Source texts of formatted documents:
┄┄┄┄┄┄┄┄┄┄
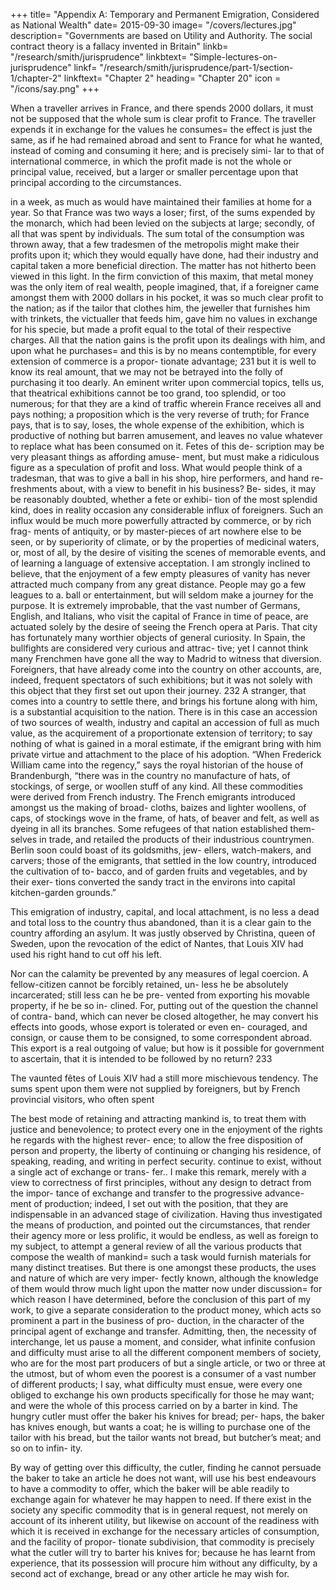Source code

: +++
title= "Appendix A: Temporary and Permanent Emigration, Considered as National Wealth"
date= 2015-09-30
image= "/covers/lectures.jpg"
description= "Governments are based on Utility and Authority. The social contract theory is a fallacy invented in Britain"
linkb= "/research/smith/jurisprudence"
linkbtext= "Simple-lectures-on-jurisprudence"
linkf= "/research/smith/jurisprudence/part-1/section-1/chapter-2"
linkftext= "Chapter 2"
heading= "Chapter 20"
icon = "/icons/say.png"
+++


When a traveller arrives in France, and there spends 2000 dollars, it must not be supposed that the whole sum is clear
profit to France. The traveller expends it in exchange for the values he consumes= the effect is just the same, as if he had
remained abroad and sent to France for what he wanted, instead of coming and consuming it here; and is precisely simi-
lar to that of international commerce, in which the profit made is not the whole or principal value, received, but a larger or
smaller percentage upon that principal according to the circumstances.


in a week, as much as would have maintained their families
at home for a year. So that France was two ways a loser; first,
of the sums expended by the monarch, which had been levied
on the subjects at large; secondly, of all that was spent by
individuals. The sum total of the consumption was thrown
away, that a few tradesmen of the metropolis might make their
profits upon it; which they would equally have done, had their
industry and capital taken a more beneficial direction.
The matter has not hitherto been viewed in this light. In the
firm conviction of this maxim, that metal money was the only
item of real wealth, people imagined, that, if a foreigner came
amongst them with 2000 dollars in his pocket, it was so much
clear profit to the nation; as if the tailor that clothes him, the
jeweller that furnishes him with trinkets, the victualler that
feeds him, gave him no values in exchange for his specie, but
made a profit equal to the total of their respective charges.
All that the nation gains is the profit upon its dealings with
him, and upon what he purchases= and this is by no means
contemptible, for every extension of commerce is a propor-
tionate advantage; 231 but it is well to know its real amount,
that we may not be betrayed into the folly of purchasing it too
dearly. An eminent writer upon commercial topics, tells us,
that theatrical exhibitions cannot be too grand, too splendid,
or too numerous; for that they are a kind of traffic wherein
France receives all and pays nothing; a proposition which is
the very reverse of truth; for France pays, that is to say, loses,
the whole expense of the exhibition, which is productive of
nothing but barren amusement, and leaves no value whatever
to replace what has been consumed on it. Fetes of this de-
scription may be very pleasant things as affording amuse-
ment, but must make a ridiculous figure as a speculation of
profit and loss. What would people think of a tradesman, that
was to give a ball in his shop, hire performers, and hand re-
freshments about, with a view to benefit in his business? Be-
sides, it may be reasonably doubted, whether a fete or exhibi-
tion of the most splendid kind, does in reality occasion any
considerable influx of foreigners. Such an influx would be
much more powerfully attracted by commerce, or by rich frag-
ments of antiquity, or by master-pieces of art nowhere else to
be seen, or by superiority of climate, or by the properties of
medicinal waters, or, most of all, by the desire of visiting the
scenes of memorable events, and of learning a language of
extensive acceptation. I am strongly inclined to believe, that
the enjoyment of a few empty pleasures of vanity has never
attracted much company from any great distance. People may
go a few leagues to a. ball or entertainment, but will seldom
make a journey for the purpose. It is extremely improbable,
that the vast number of Germans, English, and Italians, who
visit the capital of France in time of peace, are actuated solely
by the desire of seeing the French opera at Paris. That city
has fortunately many worthier objects of general curiosity. In
Spain, the bullfights are considered very curious and attrac-
tive; yet I cannot think many Frenchmen have gone all the
way to Madrid to witness that diversion. Foreigners, that have
already come into the country on other accounts, are, indeed,
frequent spectators of such exhibitions; but it was not solely
with this object that they first set out upon their journey. 232
A stranger, that comes into a country to settle there, and brings
his fortune along with him, is a substantial acquisition to the
nation. There is in this case an accession of two sources of
wealth, industry and capital an accession of full as much value,
as the acquirement of a proportionate extension of territory;
to say nothing of what is gained in a moral estimate, if the
emigrant bring with him private virtue and attachment to the
place of his adoption. “When Frederick William came into
the regency,” says the royal historian of the house of
Brandenburgh, “there was in the country no manufacture of
hats, of stockings, of serge, or woollen stuff of any kind. All
these commodities were derived from French industry. The
French emigrants introduced amongst us the making of broad-
cloths, baizes and lighter woollens, of caps, of stockings wove
in the frame, of hats, of beaver and felt, as well as dyeing in
all its branches. Some refugees of that nation established them-
selves in trade, and retailed the products of their industrious
countrymen. Berlin soon could boast of its goldsmiths, jew-
ellers, watch-makers, and carvers; those of the emigrants, that
settled in the low country, introduced the cultivation of to-
bacco, and of garden fruits and vegetables, and by their exer-
tions converted the sandy tract in the environs into capital
kitchen-garden grounds.”

This emigration of industry, capital, and local attachment, is
no less a dead and total loss to the country thus abandoned,
than it is a clear gain to the country affording an asylum. It
was justly observed by Christina, queen of Sweden, upon the
revocation of the edict of Nantes, that Louis XIV had used
his right hand to cut off his left.

Nor can the calamity be prevented by any measures of legal
coercion. A fellow-citizen cannot be forcibly retained, un-
less he be absolutely incarcerated; still less can he be pre-
vented from exporting his movable property, if he be so in-
clined. For, putting out of the question the channel of contra-
band, which can never be closed altogether, he may convert
his effects into goods, whose export is tolerated or even en-
couraged, and consign, or cause them to be consigned, to
some correspondent abroad. This export is a real outgoing of
value; but how is it possible for government to ascertain, that
it is intended to be followed by no return? 233

The vaunted fêtes of Louis XIV had a still more mischievous
tendency. The sums spent upon them were not supplied by
foreigners, but by French provincial visitors, who often spent


The best mode of retaining and attracting mankind is, to treat
them with justice and benevolence; to protect every one in
the enjoyment of the rights he regards with the highest rever-
ence; to allow the free disposition of person and property, the
liberty of continuing or changing his residence, of speaking,
reading, and writing in perfect security. continue to exist, without a single act of exchange or trans-
fer.. I make this remark, merely with a view to correctness of
first principles, without any design to detract from the impor-
tance of exchange and transfer to the progressive advance-
ment of production; indeed, I set out with the position, that
they are indispensable in an advanced stage of civilization.
Having thus investigated the means of production, and pointed
out the circumstances, that render their agency more or less
prolific, it would be endless, as well as foreign to my subject,
to attempt a general review of all the various products that
compose the wealth of mankind= such a task would furnish
materials for many distinct treatises. But there is one amongst
these products, the uses and nature of which are very imper-
fectly known, although the knowledge of them would throw
much light upon the matter now under discussion= for which
reason I have determined, before the conclusion of this part
of my work, to give a separate consideration to the product
money, which acts so prominent a part in the business of pro-
duction, in the character of the principal agent of exchange
and transfer. Admitting, then, the necessity of interchange, let us pause a
moment, and consider, what infinite confusion and difficulty
must arise to all the different component members of society,
who are for the most part producers of but a single article, or
two or three at the utmost, but of whom even the poorest is a
consumer of a vast number of different products; I say, what
difficulty must ensue, were every one obliged to exchange
his own products specifically for those he may want; and were
the whole of this process carried on by a barter in kind. The
hungry cutler must offer the baker his knives for bread; per-
haps, the baker has knives enough, but wants a coat; he is
willing to purchase one of the tailor with his bread, but the
tailor wants not bread, but butcher’s meat; and so on to infin-
ity.

By way of getting over this difficulty, the cutler, finding he
cannot persuade the baker to take an article he does not want,
will use his best endeavours to have a commodity to offer,
which the baker will be able readily to exchange again for
whatever he may happen to need. If there exist in the society
any specific commodity that is in general request, not merely
on account of its inherent utility, but likewise on account of
the readiness with which it is received in exchange for the
necessary articles of consumption, and the facility of propor-
tionate subdivision, that commodity is precisely what the cutler
will try to barter his knives for; because he has learnt from
experience, that its possession will procure him without any
difficulty, by a second act of exchange, bread or any other
article he may wish for.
┄┄┄┄┄┄┄┄┄┄
Exercise goal → What is asked for is an exact copy of the lines above from the one containing "frequent spectators of" through the one containing "his fortune along", and only those.

Output for this task →
frequent spectators of such exhibitions; but it was not solely
with this object that they first set out upon their journey. 232
A stranger, that comes into a country to settle there, and brings
his fortune along with him, is a substantial acquisition to the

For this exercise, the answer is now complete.